[EXERCISE PROMPT] Copy out each line of the listing below that contains the word "frac".

───── AVAILABLE RECORDS ─────

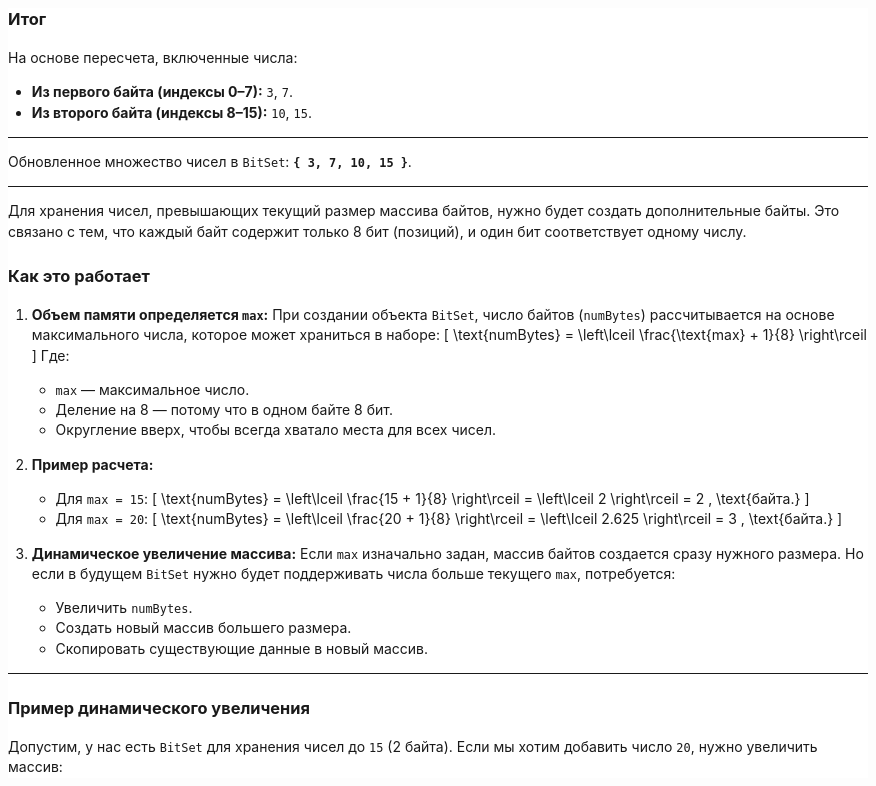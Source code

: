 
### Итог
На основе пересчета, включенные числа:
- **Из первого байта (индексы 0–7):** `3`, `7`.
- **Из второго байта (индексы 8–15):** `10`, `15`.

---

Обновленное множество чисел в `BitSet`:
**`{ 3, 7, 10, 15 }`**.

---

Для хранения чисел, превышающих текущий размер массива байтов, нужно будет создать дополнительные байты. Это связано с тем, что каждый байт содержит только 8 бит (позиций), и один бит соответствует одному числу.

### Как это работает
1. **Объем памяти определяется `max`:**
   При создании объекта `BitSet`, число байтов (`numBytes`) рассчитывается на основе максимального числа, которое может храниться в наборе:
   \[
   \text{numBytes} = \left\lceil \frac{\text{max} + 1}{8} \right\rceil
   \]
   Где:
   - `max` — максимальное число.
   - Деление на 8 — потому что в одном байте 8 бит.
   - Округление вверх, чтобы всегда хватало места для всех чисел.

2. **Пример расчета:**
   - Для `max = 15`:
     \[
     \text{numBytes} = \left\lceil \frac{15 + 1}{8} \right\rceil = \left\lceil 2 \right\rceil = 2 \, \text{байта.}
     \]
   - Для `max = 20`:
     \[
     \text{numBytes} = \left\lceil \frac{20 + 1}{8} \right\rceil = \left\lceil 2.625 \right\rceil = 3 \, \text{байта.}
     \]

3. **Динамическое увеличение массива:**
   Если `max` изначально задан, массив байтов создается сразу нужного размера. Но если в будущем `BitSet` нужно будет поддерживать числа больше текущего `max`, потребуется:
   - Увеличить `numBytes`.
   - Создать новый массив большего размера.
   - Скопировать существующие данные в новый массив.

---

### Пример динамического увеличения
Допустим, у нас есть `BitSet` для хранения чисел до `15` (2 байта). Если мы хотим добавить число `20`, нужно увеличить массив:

─────
───── AVAILABLE RECORDS ─────

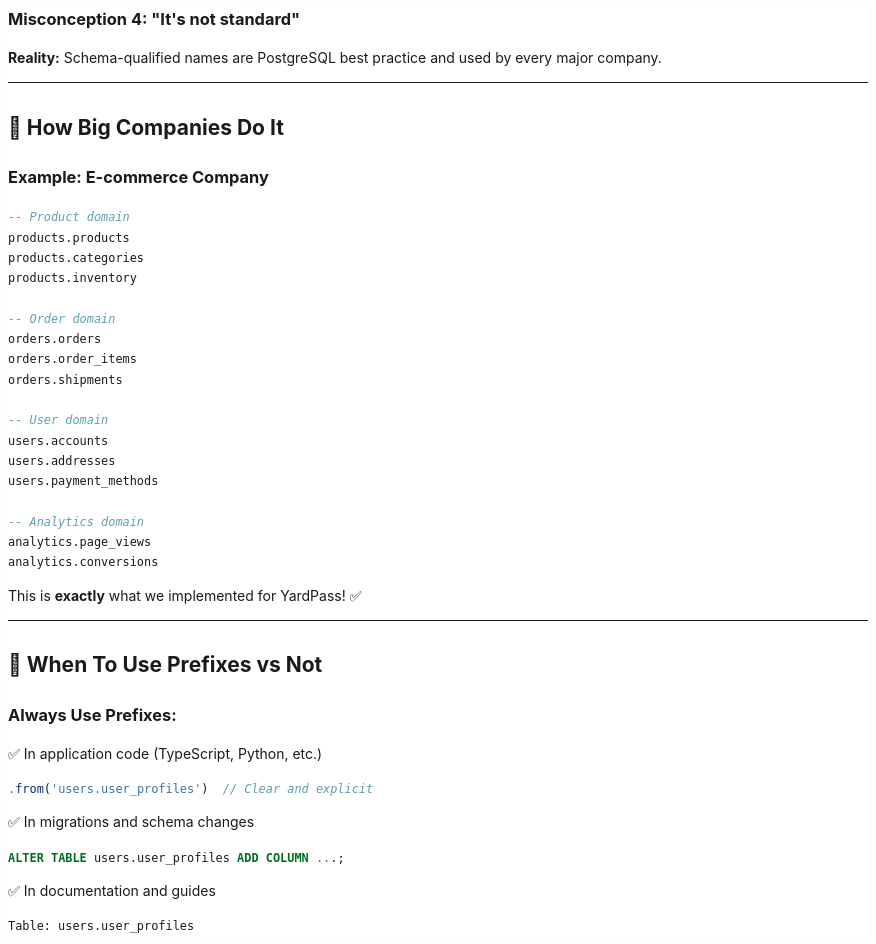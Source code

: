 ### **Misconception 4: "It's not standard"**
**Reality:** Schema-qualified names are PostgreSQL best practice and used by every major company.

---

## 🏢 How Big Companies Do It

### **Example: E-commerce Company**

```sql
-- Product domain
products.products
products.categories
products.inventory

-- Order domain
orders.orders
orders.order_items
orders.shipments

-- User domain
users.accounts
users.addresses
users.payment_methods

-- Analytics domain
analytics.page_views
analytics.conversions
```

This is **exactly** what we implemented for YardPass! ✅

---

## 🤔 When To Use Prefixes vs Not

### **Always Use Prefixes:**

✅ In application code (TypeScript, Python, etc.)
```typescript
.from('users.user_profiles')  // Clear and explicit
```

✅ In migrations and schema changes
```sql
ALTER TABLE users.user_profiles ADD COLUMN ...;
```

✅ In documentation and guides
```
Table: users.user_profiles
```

─────
───── AVAILABLE RECORDS ─────

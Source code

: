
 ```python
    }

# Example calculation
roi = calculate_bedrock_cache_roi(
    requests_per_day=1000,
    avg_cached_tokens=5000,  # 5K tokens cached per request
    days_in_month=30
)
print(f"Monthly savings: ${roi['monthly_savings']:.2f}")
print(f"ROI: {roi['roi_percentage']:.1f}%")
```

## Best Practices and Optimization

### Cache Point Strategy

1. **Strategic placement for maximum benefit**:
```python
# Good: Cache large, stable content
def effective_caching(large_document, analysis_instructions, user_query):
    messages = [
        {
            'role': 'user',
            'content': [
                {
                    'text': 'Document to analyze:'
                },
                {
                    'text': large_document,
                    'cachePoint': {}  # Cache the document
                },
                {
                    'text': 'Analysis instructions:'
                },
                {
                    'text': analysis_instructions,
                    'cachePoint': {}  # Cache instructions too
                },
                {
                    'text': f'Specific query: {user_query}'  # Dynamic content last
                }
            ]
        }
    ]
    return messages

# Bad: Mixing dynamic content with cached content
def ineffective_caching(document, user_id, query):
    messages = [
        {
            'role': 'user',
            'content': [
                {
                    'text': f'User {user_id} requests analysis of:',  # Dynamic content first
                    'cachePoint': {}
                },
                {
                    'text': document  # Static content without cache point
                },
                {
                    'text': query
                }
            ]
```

─────

[RESULT]
   \text{numBytes} = \left\lceil \frac{\text{max} + 1}{8} \right\rceil
     \text{numBytes} = \left\lceil \frac{15 + 1}{8} \right\rceil = \left\lceil 2 \right\rceil = 2 \, \text{байта.}
     \text{numBytes} = \left\lceil \frac{20 + 1}{8} \right\rceil = \left\lceil 2.625 \right\rceil = 3 \, \text{байта.}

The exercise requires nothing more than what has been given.